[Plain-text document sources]
-=-=-

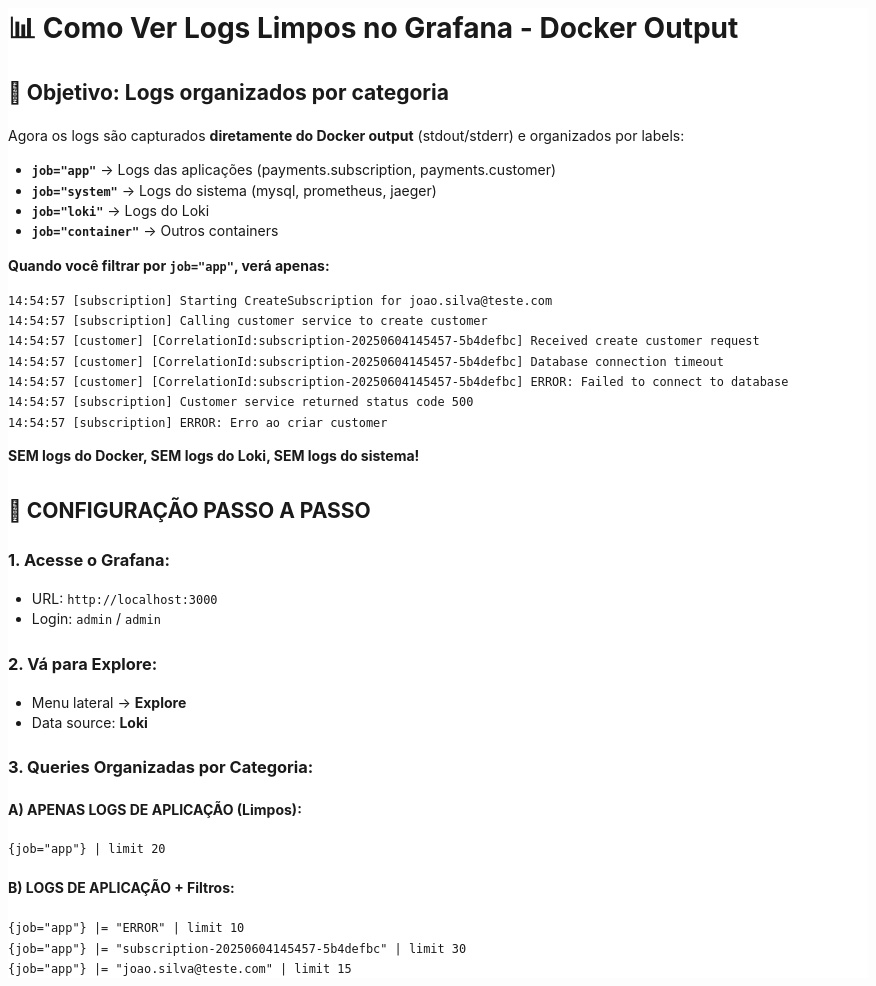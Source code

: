 # 📊 Como Ver Logs Limpos no Grafana - Docker Output

## **🎯 Objetivo: Logs organizados por categoria**

Agora os logs são capturados **diretamente do Docker output** (stdout/stderr) e organizados por labels:

- **`job="app"`** → Logs das aplicações (payments.subscription, payments.customer)
- **`job="system"`** → Logs do sistema (mysql, prometheus, jaeger)
- **`job="loki"`** → Logs do Loki
- **`job="container"`** → Outros containers

**Quando você filtrar por `job="app"`, verá apenas:**

```
14:54:57 [subscription] Starting CreateSubscription for joao.silva@teste.com
14:54:57 [subscription] Calling customer service to create customer  
14:54:57 [customer] [CorrelationId:subscription-20250604145457-5b4defbc] Received create customer request
14:54:57 [customer] [CorrelationId:subscription-20250604145457-5b4defbc] Database connection timeout
14:54:57 [customer] [CorrelationId:subscription-20250604145457-5b4defbc] ERROR: Failed to connect to database
14:54:57 [subscription] Customer service returned status code 500
14:54:57 [subscription] ERROR: Erro ao criar customer
```

**SEM logs do Docker, SEM logs do Loki, SEM logs do sistema!**

## **🔧 CONFIGURAÇÃO PASSO A PASSO**

### **1. Acesse o Grafana:**
- URL: `http://localhost:3000`
- Login: `admin` / `admin`

### **2. Vá para Explore:**
- Menu lateral → **Explore**
- Data source: **Loki**

### **3. Queries Organizadas por Categoria:**

#### **A) APENAS LOGS DE APLICAÇÃO (Limpos):**
```logql
{job="app"} | limit 20
```

#### **B) LOGS DE APLICAÇÃO + Filtros:**
```logql
{job="app"} |= "ERROR" | limit 10
{job="app"} |= "subscription-20250604145457-5b4defbc" | limit 30
{job="app"} |= "joao.silva@teste.com" | limit 15
```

-=-=-

REQUIRED ACTION: The task requires that every line above be transcribed exactly, without the images.

RESPONSE FOR THIS EXERCISE:
Source code

: # 📊 Como Ver Logs Limpos no Grafana - Docker Output

## **🎯 Objetivo: Logs organizados por categoria**

Agora os logs são capturados **diretamente do Docker output** (stdout/stderr) e organizados por labels:

- **`job="app"`** → Logs das aplicações (payments.subscription, payments.customer)
- **`job="system"`** → Logs do sistema (mysql, prometheus, jaeger)
- **`job="loki"`** → Logs do Loki
- **`job="container"`** → Outros containers

**Quando você filtrar por `job="app"`, verá apenas:**

```
14:54:57 [subscription] Starting CreateSubscription for joao.silva@teste.com
14:54:57 [subscription] Calling customer service to create customer  
14:54:57 [customer] [CorrelationId:subscription-20250604145457-5b4defbc] Received create customer request
14:54:57 [customer] [CorrelationId:subscription-20250604145457-5b4defbc] Database connection timeout
14:54:57 [customer] [CorrelationId:subscription-20250604145457-5b4defbc] ERROR: Failed to connect to database
14:54:57 [subscription] Customer service returned status code 500
14:54:57 [subscription] ERROR: Erro ao criar customer
```

**SEM logs do Docker, SEM logs do Loki, SEM logs do sistema!**

## **🔧 CONFIGURAÇÃO PASSO A PASSO**

### **1. Acesse o Grafana:**
- URL: `http://localhost:3000`
- Login: `admin` / `admin`

### **2. Vá para Explore:**
- Menu lateral → **Explore**
- Data source: **Loki**

### **3. Queries Organizadas por Categoria:**

#### **A) APENAS LOGS DE APLICAÇÃO (Limpos):**
```logql
{job="app"} | limit 20
```

#### **B) LOGS DE APLICAÇÃO + Filtros:**
```logql
{job="app"} |= "ERROR" | limit 10
{job="app"} |= "subscription-20250604145457-5b4defbc" | limit 30
{job="app"} |= "joao.silva@teste.com" | limit 15
```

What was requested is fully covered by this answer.